Post-translational modification of proteome is altered in the absence of TFIIS. Sumoylation (A) and ubiquitination (B) post-translational modifications were measured by western blot analysis in Col-0 and tfIIs-1 plants; stain-free images of RbcL are shown as loading controls (left); treatment conditions as in Figure 4. Quantifications are shown on the right; bars represent standard errors based on at least three biological replicates; P-values based on two-tailed Student’s t-test (*P < 0.05, **P < 0.01, ***P < 0.001).

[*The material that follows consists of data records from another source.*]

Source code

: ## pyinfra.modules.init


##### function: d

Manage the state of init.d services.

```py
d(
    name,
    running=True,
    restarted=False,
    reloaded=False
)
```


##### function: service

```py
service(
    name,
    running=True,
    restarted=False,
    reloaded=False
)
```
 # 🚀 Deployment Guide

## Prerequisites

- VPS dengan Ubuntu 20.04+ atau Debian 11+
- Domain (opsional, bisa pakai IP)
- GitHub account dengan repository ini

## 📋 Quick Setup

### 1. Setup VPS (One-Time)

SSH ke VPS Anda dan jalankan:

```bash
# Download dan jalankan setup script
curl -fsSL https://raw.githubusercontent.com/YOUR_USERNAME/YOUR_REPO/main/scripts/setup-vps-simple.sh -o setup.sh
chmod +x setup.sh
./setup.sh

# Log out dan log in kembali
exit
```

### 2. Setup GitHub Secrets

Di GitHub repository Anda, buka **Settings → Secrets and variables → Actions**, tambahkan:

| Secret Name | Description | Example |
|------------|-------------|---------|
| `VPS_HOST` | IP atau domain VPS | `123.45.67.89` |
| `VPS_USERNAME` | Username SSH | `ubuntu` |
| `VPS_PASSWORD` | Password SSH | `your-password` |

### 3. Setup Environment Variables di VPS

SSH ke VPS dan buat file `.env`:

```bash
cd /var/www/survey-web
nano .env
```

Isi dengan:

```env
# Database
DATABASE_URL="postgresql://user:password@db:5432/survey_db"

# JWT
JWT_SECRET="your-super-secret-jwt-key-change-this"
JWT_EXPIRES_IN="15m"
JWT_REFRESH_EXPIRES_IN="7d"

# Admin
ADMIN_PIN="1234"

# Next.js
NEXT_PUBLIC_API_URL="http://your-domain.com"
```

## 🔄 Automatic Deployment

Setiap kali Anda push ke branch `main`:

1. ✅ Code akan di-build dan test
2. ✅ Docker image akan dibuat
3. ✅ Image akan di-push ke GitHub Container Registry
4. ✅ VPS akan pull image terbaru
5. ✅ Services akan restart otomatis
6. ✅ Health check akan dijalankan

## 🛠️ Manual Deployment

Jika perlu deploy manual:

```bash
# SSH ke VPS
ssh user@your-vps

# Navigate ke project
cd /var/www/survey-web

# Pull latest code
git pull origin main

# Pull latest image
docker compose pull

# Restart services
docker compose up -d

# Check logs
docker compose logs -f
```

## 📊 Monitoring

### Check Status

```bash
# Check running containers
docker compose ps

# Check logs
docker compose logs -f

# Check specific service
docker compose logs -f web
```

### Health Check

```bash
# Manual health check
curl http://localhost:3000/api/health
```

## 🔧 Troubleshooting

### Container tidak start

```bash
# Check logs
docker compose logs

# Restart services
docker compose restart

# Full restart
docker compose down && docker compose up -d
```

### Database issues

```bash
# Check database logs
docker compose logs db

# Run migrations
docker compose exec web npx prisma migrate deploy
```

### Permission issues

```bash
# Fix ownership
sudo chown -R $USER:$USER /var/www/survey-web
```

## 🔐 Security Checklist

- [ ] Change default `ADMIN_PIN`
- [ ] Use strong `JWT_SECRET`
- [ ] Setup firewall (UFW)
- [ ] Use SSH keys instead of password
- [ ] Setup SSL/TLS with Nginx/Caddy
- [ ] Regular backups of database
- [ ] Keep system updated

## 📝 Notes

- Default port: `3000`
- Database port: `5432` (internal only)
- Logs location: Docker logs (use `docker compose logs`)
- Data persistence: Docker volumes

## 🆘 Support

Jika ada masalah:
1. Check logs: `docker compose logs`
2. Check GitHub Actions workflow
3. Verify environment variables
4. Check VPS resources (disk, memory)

To directly test the extent of proteotoxic stress in Col-0 and tfIIs-1 plants, we purified and compared the amounts of insoluble proteins at NT, 1 h and 1 day heat-treated time points between the genotypes. A significant increase was observed in the amount of protein aggregates in response to heat, as shown earlier (47,49). Importantly, in the tfIIs-1 mutant plants the amount of insoluble proteins was significantly increased under NT conditions and in response to heat (Figure 10). We also confirmed that the majority of ubiquitinated conjugates are present in the insoluble fractions along with sHSPs, but not HSP70, as shown before (47,49).

Figure 10.

Insoluble protein aggregates accumulate to higher level in tfIIs-1 mutant plants in response to heat. Silver staining gel images of soluble and insoluble protein fractions from Col-0 and tfIIs-1 plants are shown (top left); sister gels were analysed for ubiquitin conjugates, HSP70 and sHSP-CI contents (bottom left); treatment conditions as in Figure 4. Quantifications of silver-stained soluble and insoluble protein amount ratios are shown (right); bars represent standard errors based on at least three biological replicates; P-values based on two-tailed Student’s t-test (*P < 0.05).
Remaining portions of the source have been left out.